Slowing down changed the experience.
It reminded me that writing has always been therapeutic for me, not transactional. Most of what I write begins as advice to myself, and I forget that when I’m rushing. When the process became quieter, I could actually feel the enjoyment again, the part of me that loves shaping ideas, not just producing them.
AI helps when it meets me where I am: not speeding me up, but helping me breathe, think, and create with more clarity. When the process feels lighter, I show up with more enthusiasm and purpose instead of pressure.
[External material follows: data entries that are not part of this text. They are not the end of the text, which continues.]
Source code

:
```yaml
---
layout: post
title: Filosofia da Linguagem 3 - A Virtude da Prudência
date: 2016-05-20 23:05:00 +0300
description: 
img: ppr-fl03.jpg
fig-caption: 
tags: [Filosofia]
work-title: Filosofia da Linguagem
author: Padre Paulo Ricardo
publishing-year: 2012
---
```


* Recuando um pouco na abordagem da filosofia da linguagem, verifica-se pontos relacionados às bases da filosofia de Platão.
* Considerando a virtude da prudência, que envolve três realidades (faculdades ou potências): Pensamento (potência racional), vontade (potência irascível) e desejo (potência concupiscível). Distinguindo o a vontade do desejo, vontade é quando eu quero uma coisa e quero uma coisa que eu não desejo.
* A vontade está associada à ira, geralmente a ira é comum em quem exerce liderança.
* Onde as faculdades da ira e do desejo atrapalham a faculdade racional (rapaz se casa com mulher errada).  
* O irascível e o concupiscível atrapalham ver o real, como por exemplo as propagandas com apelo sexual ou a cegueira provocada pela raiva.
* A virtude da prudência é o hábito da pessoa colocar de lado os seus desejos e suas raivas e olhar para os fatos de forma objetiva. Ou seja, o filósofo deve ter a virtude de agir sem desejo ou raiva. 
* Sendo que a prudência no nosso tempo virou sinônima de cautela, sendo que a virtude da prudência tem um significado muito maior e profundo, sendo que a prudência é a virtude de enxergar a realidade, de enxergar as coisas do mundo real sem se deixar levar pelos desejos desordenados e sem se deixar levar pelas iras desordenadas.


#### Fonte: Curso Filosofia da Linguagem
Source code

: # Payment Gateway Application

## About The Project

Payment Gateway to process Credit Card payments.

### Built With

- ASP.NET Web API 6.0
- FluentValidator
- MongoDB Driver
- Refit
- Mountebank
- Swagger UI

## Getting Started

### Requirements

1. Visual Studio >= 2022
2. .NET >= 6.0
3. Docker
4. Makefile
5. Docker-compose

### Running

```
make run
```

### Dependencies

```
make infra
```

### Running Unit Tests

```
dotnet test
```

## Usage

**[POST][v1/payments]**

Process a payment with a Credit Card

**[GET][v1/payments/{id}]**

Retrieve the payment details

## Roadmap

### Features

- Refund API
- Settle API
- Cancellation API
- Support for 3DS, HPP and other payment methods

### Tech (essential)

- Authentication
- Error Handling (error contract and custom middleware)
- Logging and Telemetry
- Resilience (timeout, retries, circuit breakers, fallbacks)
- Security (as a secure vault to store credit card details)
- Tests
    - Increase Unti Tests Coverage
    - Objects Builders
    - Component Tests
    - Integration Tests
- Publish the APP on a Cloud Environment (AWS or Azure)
The reflection also made something else clear: my sense of security doesn’t come from a job structure. It comes from my ability to write well, adapt quickly, and create my own income from home while being with my wife and family. That’s the life that feels grounding to me.
Seeing myself through that lens, as someone capable, adaptable, and creatively self-sufficient, made the future feel less like something to brace for and more like something I’m already shaping.
For a selection of free resources to help slow down and reflect with AI visit The Slow AI Library.
What to do with it
If you want to share:
Describe one cue that surprised you once it was named.
Note any part of the response that did not feel true and how you corrected that understanding.
If you tried this with a group, observe how the tone shifted when people described bodily experience rather than technique.
The purpose is to draw attention to the conditions that shape writing before words appear on the page.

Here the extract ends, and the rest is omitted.